Dossier raises question of whether new prosecutor will open investigation to challenge China

A re-education camp for ethnic Uighur in Hotan, in China’s Xinjiang province. The dossier supports claims that Tajikistan has been involved in a long-term process of deporting its Uighur population across the border into the Xinjiang region in northwest China. Photograph: Gilles Sabrié/The New York Times
A re-education camp for ethnic Uighur in Hotan, in China’s Xinjiang province. The dossier supports claims that Tajikistan has been involved in a long-term process of deporting its Uighur population across the border into the Xinjiang region in northwest China. Photograph: Gilles Sabrié/The New York Times

Fresh evidence supporting claims of forced deportation of Uighur Muslims from Tajikistan into neighbouring China has been delivered to the International Criminal Court (ICC) – raising the question of whether its new prosecutor is willing to challenge the world's emerging superpower.

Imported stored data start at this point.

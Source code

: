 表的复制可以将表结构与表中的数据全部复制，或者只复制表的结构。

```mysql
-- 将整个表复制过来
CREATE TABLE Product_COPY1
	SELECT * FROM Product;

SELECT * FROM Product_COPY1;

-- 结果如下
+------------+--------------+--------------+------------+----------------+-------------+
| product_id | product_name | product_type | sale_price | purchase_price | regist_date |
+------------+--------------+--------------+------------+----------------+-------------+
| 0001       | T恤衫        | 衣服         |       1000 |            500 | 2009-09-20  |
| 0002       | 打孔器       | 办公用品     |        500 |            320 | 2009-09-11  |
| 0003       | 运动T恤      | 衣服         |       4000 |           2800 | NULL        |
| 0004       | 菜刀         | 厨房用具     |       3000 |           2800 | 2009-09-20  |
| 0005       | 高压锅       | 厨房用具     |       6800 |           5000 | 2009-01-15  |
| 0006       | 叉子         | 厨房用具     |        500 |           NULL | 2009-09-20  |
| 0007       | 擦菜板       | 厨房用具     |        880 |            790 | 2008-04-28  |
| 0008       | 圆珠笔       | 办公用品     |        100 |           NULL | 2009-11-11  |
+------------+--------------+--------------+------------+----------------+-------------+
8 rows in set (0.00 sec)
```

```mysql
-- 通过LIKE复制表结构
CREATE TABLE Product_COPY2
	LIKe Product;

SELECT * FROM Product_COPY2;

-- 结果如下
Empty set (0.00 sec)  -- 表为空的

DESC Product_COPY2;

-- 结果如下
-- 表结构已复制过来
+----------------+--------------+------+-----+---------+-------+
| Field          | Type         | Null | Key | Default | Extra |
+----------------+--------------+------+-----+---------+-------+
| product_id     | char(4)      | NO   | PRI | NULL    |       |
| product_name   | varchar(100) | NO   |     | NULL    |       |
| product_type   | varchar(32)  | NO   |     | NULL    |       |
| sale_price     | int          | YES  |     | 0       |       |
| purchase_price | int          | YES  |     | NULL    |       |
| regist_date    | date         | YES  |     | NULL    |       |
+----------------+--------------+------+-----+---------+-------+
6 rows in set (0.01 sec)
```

An initial attempt last year to persuade the last prosecutor, Fatou Bensouda – who stepped down earlier this month on completing her nine-year term – to investigate the plight of the Uighurs was turned down for lack of evidence, though the court said it would keep the file open and consider new information.

That new information was delivered to the office of Ms Bensouda's successor, British QC Karim Khan, who took over on June 16th.

He now faces the dilemma of whether to open an investigation that would place the court at odds with the authoritarian government of president Xi Jinping.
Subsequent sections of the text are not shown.